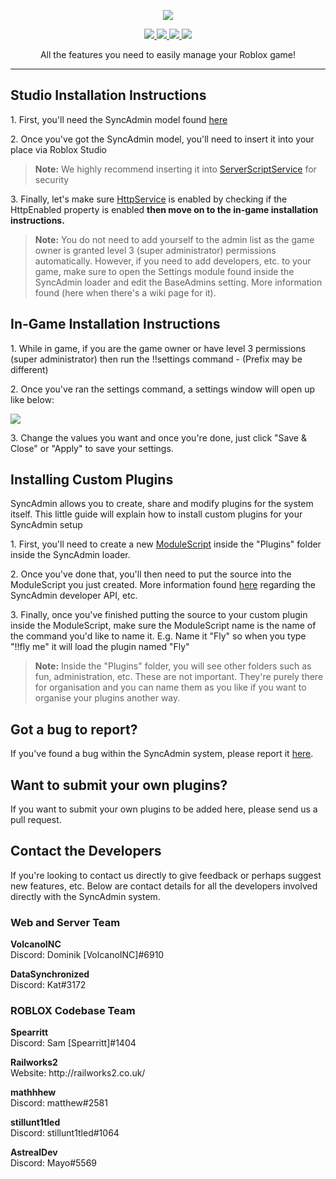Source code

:<p align="center">
    <img src="http://i.imgur.com/YIzwAS5.png">
</p>
<p align="center">
    <a href="https://discord.gg/3nzcRkD">
        <img src="https://img.shields.io/discord/212155948863717377.svg">
    </a>
    <a href="https://twitter.com/SyncAdmin">
        <img src="https://img.shields.io/twitter/follow/SyncAdmin.svg?style=social&label=Follow&style=flat-square">
    </a>
    <a href="https://github.com/ForPizzaSake/SyncAdmin/issues">
        <img src="https://img.shields.io/github/issues/forpizzasake/syncadmin.svg?style=flat">
    </a>
    <a href="https://syncadmin.co">
        <img src="https://img.shields.io/website-up-down-green-red/https/syncadmin.co.svg?label=SyncAdmin%20Site">
    </a>
</p>

<p align="center">All the features you need to easily manage your Roblox game!</p>
<hr>

<h2>Studio Installation Instructions</h2>
<p>1. First, you'll need the SyncAdmin model found <a href="http://www.roblox.com/library/549677290/SyncAdmin">here</a></p>

<p>2. Once you've got the SyncAdmin model, you'll need to insert it into your place via Roblox Studio</p>
<blockquote>
<p><b>Note:</b> We highly recommend inserting it into <a href="http://wiki.roblox.com/index.phptitle=API:Class/ServerScriptService">ServerScriptService</a> for security</p>
</blockquote>

<p>3. Finally, let's make sure <a href="http://wiki.roblox.com/index.php?title=API:Class/HttpService">HttpService</a> is enabled by checking if the HttpEnabled property is enabled <b>then move on to the in-game installation instructions.</b></p>

<blockquote>
<p><b>Note:</b> You do not need to add yourself to the admin list as the game owner is granted level 3 (super administrator) permissions automatically. However, if you need to add developers, etc. to your game, make sure to open the Settings module found inside the SyncAdmin loader and edit the BaseAdmins setting. More information found (here when there's a wiki page for it).</p>
</blockquote>

<h2>In-Game Installation Instructions</h2>
<p>1. While in game, if you are the game owner or have level 3 permissions (super administrator) then run the !!settings command - (Prefix may be different)

<p>2. Once you've ran the settings command, a settings window will open up like below:</p>
<img src="https://image.prntscr.com/image/N2DlQXRbQfeedU1WlXx3pg.png">
<p>3. Change the values you want and once you're done, just click "Save & Close" or "Apply" to save your settings.

<h2>Installing Custom Plugins</h2>
<p>SyncAdmin allows you to create, share and modify plugins for the system itself. This little guide will explain how to install custom plugins for your SyncAdmin setup</p>

<p>1. First, you'll need to create a new <a href="http://wiki.roblox.com/index.php?title=API:Class/ModuleScript">ModuleScript</a> inside the "Plugins" folder inside the SyncAdmin loader.</p>

<p>2. Once you've done that, you'll then need to put the source into the ModuleScript you just created. More information found <a href="https://github.com/DataSynchronized/SyncAdmin/wiki">here</a> regarding the SyncAdmin developer API, etc.</p>

<p>3. Finally, once you've finished putting the source to your custom plugin inside the ModuleScript, make sure the ModuleScript name is the name of the command you'd like to name it. E.g. Name it "Fly" so when you type "!!fly me" it will load the plugin named "Fly"</p>

<blockquote>
<p><b>Note:</b> Inside the "Plugins" folder, you will see other folders such as fun, administration, etc. These are not important. They're purely there for organisation and you can name them as you like if you want to organise your plugins another way.</p>
</blockquote>

<h2>Got a bug to report?</h2>
<p>If you've found a bug within the SyncAdmin system, please report it <a href="https://github.com/DataSynchronized/SyncAdmin/issues">here</a>.</p>

<h2>Want to submit your own plugins?</h2>
<p>If you want to submit your own plugins to be added here, please send us a pull request.</p>

<h2>Contact the Developers</h2>
<p>If you're looking to contact us directly to give feedback or perhaps suggest new features, etc. Below are contact details for all the developers involved directly with the SyncAdmin system.</p>

<h3> Web and Server Team </h3>

<p><b>VolcanoINC</b>
<br>Discord: Dominik [VolcanoINC]#6910</p>

<p><b>DataSynchronized</b>
<br>Discord: Kat#3172

<h3> ROBLOX Codebase Team </h3>

<p><b>Spearritt</b>
<br>Discord: Sam [Spearritt]#1404</p>

<p><b>Railworks2</b>
<br>Website: http://railworks2.co.uk/</p>

<p><b>mathhhew</b>
<br>Discord: matthew#2581</p>

<p><b>stillunt1tled</b>
<br>Discord: stillunt1tled#1064</p>

<p><b>AstrealDev</b>
<br>Discord: Mayo#5569</p>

**Task objective**
Scan the data above; copy every line where "command" appears.

**Exercise result**
<p>1. While in game, if you are the game owner or have level 3 permissions (super administrator) then run the !!settings command - (Prefix may be different)
<p>2. Once you've ran the settings command, a settings window will open up like below:</p>
<p>3. Finally, once you've finished putting the source to your custom plugin inside the ModuleScript, make sure the ModuleScript name is the name of the command you'd like to name it. E.g. Name it "Fly" so when you type "!!fly me" it will load the plugin named "Fly"</p>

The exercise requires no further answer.